(Pictures paired with source code)
----------
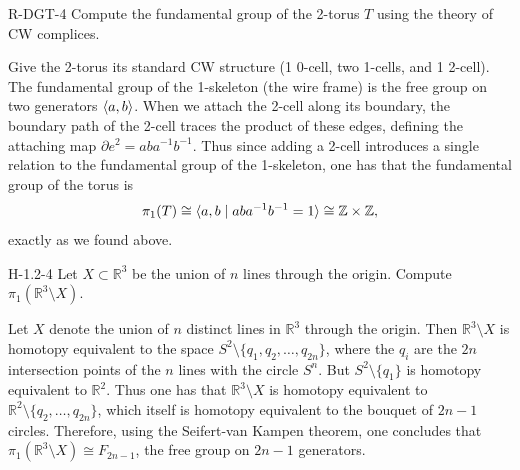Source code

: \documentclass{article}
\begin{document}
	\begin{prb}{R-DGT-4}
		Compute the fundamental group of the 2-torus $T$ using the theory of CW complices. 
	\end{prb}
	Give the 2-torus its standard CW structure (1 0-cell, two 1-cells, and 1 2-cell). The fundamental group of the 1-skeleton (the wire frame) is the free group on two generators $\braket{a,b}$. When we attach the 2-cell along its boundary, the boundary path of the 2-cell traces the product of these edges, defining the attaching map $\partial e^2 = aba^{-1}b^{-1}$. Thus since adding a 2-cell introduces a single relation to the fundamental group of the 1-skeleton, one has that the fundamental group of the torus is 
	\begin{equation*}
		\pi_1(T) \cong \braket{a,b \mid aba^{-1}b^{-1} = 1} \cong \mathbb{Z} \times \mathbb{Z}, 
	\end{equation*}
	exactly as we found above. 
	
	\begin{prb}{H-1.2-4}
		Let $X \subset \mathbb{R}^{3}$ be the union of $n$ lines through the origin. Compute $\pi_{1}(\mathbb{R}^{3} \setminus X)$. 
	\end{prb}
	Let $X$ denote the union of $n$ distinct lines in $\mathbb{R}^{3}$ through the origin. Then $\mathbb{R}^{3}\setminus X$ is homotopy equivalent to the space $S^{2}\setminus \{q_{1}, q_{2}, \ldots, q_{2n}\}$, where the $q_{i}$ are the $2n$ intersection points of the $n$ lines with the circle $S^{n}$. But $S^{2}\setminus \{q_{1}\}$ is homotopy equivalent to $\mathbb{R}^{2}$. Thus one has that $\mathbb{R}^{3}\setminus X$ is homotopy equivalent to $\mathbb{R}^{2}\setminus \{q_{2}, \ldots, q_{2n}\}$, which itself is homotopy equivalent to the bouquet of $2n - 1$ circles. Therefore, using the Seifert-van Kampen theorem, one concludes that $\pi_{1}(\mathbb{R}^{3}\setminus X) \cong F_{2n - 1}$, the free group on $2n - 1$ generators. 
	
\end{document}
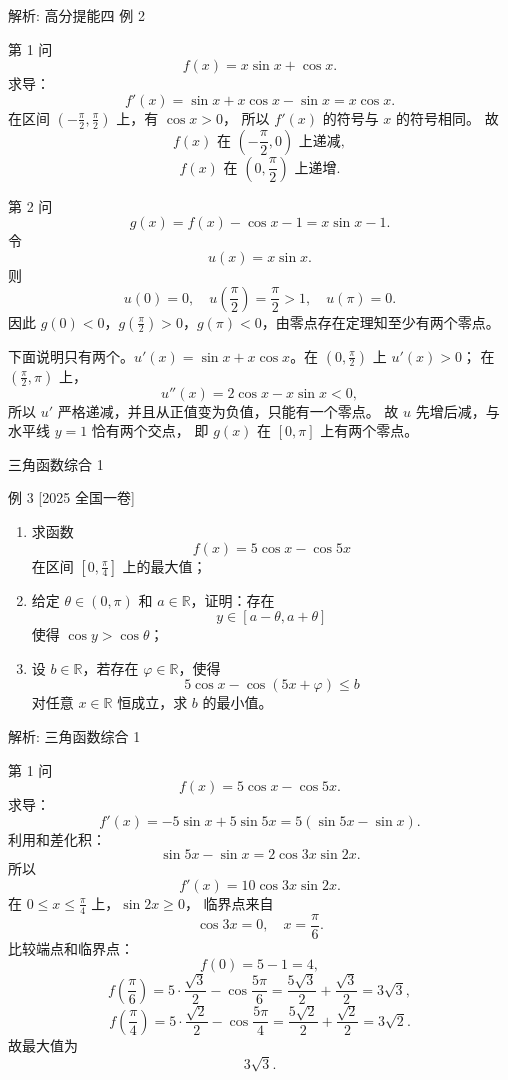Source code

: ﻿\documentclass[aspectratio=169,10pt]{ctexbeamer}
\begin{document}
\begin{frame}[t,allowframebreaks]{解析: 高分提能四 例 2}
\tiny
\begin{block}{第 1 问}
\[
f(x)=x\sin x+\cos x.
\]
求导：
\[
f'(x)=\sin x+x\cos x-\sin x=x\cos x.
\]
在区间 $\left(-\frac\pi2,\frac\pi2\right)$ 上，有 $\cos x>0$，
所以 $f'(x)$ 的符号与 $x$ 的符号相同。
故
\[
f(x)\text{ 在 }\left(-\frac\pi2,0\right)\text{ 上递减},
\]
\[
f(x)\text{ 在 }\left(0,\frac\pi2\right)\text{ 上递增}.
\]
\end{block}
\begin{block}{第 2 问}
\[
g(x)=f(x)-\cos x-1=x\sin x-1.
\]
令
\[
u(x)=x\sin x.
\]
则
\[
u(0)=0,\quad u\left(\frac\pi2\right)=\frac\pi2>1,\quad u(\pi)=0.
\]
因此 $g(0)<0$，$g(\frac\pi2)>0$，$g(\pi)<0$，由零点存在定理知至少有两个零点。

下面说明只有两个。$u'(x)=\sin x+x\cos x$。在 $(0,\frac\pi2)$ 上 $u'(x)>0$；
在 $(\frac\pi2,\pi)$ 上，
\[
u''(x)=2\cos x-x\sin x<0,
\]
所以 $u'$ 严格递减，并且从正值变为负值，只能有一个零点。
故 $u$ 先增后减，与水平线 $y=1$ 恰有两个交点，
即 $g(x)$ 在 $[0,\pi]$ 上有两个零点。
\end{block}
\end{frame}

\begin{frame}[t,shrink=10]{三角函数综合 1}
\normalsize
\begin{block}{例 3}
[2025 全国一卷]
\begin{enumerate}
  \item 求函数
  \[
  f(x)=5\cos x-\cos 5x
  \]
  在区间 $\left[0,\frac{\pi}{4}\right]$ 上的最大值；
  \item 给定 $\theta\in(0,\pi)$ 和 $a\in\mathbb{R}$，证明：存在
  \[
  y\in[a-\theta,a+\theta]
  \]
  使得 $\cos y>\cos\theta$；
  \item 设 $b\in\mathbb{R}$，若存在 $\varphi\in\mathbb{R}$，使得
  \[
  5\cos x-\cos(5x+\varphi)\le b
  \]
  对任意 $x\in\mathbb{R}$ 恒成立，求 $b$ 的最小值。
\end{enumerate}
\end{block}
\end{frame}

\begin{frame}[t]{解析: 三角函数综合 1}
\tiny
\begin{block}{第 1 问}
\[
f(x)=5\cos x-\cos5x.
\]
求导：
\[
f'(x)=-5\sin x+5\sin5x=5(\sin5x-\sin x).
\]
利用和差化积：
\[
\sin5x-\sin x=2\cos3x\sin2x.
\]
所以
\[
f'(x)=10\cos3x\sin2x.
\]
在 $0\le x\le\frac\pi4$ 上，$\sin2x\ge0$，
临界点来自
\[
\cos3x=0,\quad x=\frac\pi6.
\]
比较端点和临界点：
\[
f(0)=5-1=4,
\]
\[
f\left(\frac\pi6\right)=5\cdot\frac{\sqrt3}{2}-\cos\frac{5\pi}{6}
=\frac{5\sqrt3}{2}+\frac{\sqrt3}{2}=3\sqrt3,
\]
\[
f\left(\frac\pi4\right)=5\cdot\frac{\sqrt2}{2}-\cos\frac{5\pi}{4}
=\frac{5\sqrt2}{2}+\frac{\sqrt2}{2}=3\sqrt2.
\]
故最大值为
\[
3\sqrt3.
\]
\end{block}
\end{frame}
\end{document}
----------
Only the line containing "恒成立，求 $b$ 的最小值。" and the lines after it, through the end of the data, should be copied, exactly as they are.

### Answer box
  对任意 $x\in\mathbb{R}$ 恒成立，求 $b$ 的最小值。
\end{enumerate}
\end{block}
\end{frame}

\begin{frame}[t]{解析: 三角函数综合 1}
\tiny
\begin{block}{第 1 问}
\[
f(x)=5\cos x-\cos5x.
\]
求导：
\[
f'(x)=-5\sin x+5\sin5x=5(\sin5x-\sin x).
\]
利用和差化积：
\[
\sin5x-\sin x=2\cos3x\sin2x.
\]
所以
\[
f'(x)=10\cos3x\sin2x.
\]
在 $0\le x\le\frac\pi4$ 上，$\sin2x\ge0$，
临界点来自
\[
\cos3x=0,\quad x=\frac\pi6.
\]
比较端点和临界点：
\[
f(0)=5-1=4,
\]
\[
f\left(\frac\pi6\right)=5\cdot\frac{\sqrt3}{2}-\cos\frac{5\pi}{6}
=\frac{5\sqrt3}{2}+\frac{\sqrt3}{2}=3\sqrt3,
\]
\[
f\left(\frac\pi4\right)=5\cdot\frac{\sqrt2}{2}-\cos\frac{5\pi}{4}
=\frac{5\sqrt2}{2}+\frac{\sqrt2}{2}=3\sqrt2.
\]
故最大值为
\[
3\sqrt3.
\]
\end{block}
\end{frame}
\end{document}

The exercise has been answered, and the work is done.